◆ Description of the task ◆
Identify every line in the records below that contains the word "need", and reproduce each one.

[Saved data entries]
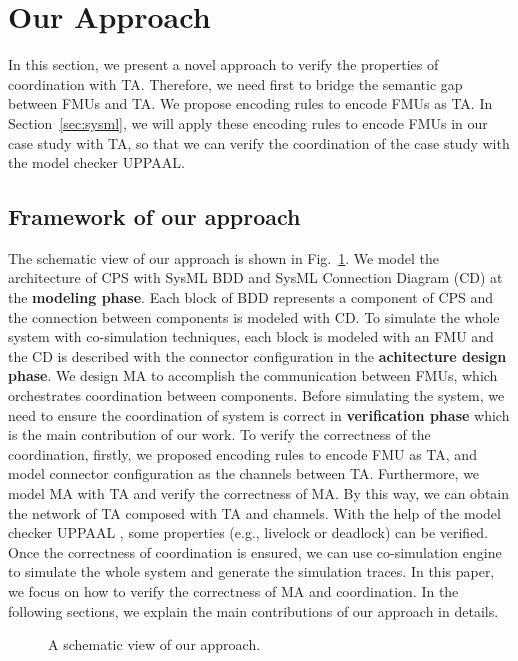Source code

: \section{Our Approach}
In this section, we present a novel approach to verify the properties of coordination with TA. Therefore, we need first to bridge the semantic gap between FMUs and TA. We propose encoding rules to encode FMUs as TA. In Section~\ref{sec:sysml}, we will apply these encoding rules to encode FMUs in our case study with TA, so that we can verify the coordination of the case study with the model checker UPPAAL.
\label{sec:encoding}
\subsection{Framework of our approach}
The schematic view of our approach is shown in Fig.~\ref{paper-arc}. We model the architecture of CPS with SysML BDD and SysML Connection Diagram (CD) at the \textbf{modeling phase}. Each block of BDD represents a component of CPS and the connection between components is modeled with CD. To simulate the whole system with co-simulation techniques, each block is modeled with an FMU and the CD is described with the connector configuration in the \textbf{achitecture design phase}. We design MA to accomplish the communication between FMUs, which orchestrates coordination between components. Before simulating the system, we need to ensure the coordination of system is correct in \textbf{verification phase} which is the main contribution of our work. To verify the correctness of the coordination, firstly, we proposed encoding rules to encode FMU as TA, and model connector configuration as the channels between TA. Furthermore, we model MA with TA and verify the correctness of MA. By this way, we can obtain the network of TA composed with TA and channels. With the help of the model checker UPPAAL \cite{BehrmannDLHPYH06}, some properties (e.g., livelock or deadlock) can be verified. Once the correctness of coordination is ensured, we can use co-simulation engine to simulate the whole system and generate the simulation traces. In this paper, we focus on how to verify the correctness of MA and coordination. In the following sections, we explain the main contributions of our approach in details.
\begin{figure}[htbp]
	\caption{A schematic view of our approach.}
	\label{paper-arc}
\end{figure}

◆ Reply ◆
In this section, we present a novel approach to verify the properties of coordination with TA. Therefore, we need first to bridge the semantic gap between FMUs and TA. We propose encoding rules to encode FMUs as TA. In Section~\ref{sec:sysml}, we will apply these encoding rules to encode FMUs in our case study with TA, so that we can verify the coordination of the case study with the model checker UPPAAL.
The schematic view of our approach is shown in Fig.~\ref{paper-arc}. We model the architecture of CPS with SysML BDD and SysML Connection Diagram (CD) at the \textbf{modeling phase}. Each block of BDD represents a component of CPS and the connection between components is modeled with CD. To simulate the whole system with co-simulation techniques, each block is modeled with an FMU and the CD is described with the connector configuration in the \textbf{achitecture design phase}. We design MA to accomplish the communication between FMUs, which orchestrates coordination between components. Before simulating the system, we need to ensure the coordination of system is correct in \textbf{verification phase} which is the main contribution of our work. To verify the correctness of the coordination, firstly, we proposed encoding rules to encode FMU as TA, and model connector configuration as the channels between TA. Furthermore, we model MA with TA and verify the correctness of MA. By this way, we can obtain the network of TA composed with TA and channels. With the help of the model checker UPPAAL \cite{BehrmannDLHPYH06}, some properties (e.g., livelock or deadlock) can be verified. Once the correctness of coordination is ensured, we can use co-simulation engine to simulate the whole system and generate the simulation traces. In this paper, we focus on how to verify the correctness of MA and coordination. In the following sections, we explain the main contributions of our approach in details.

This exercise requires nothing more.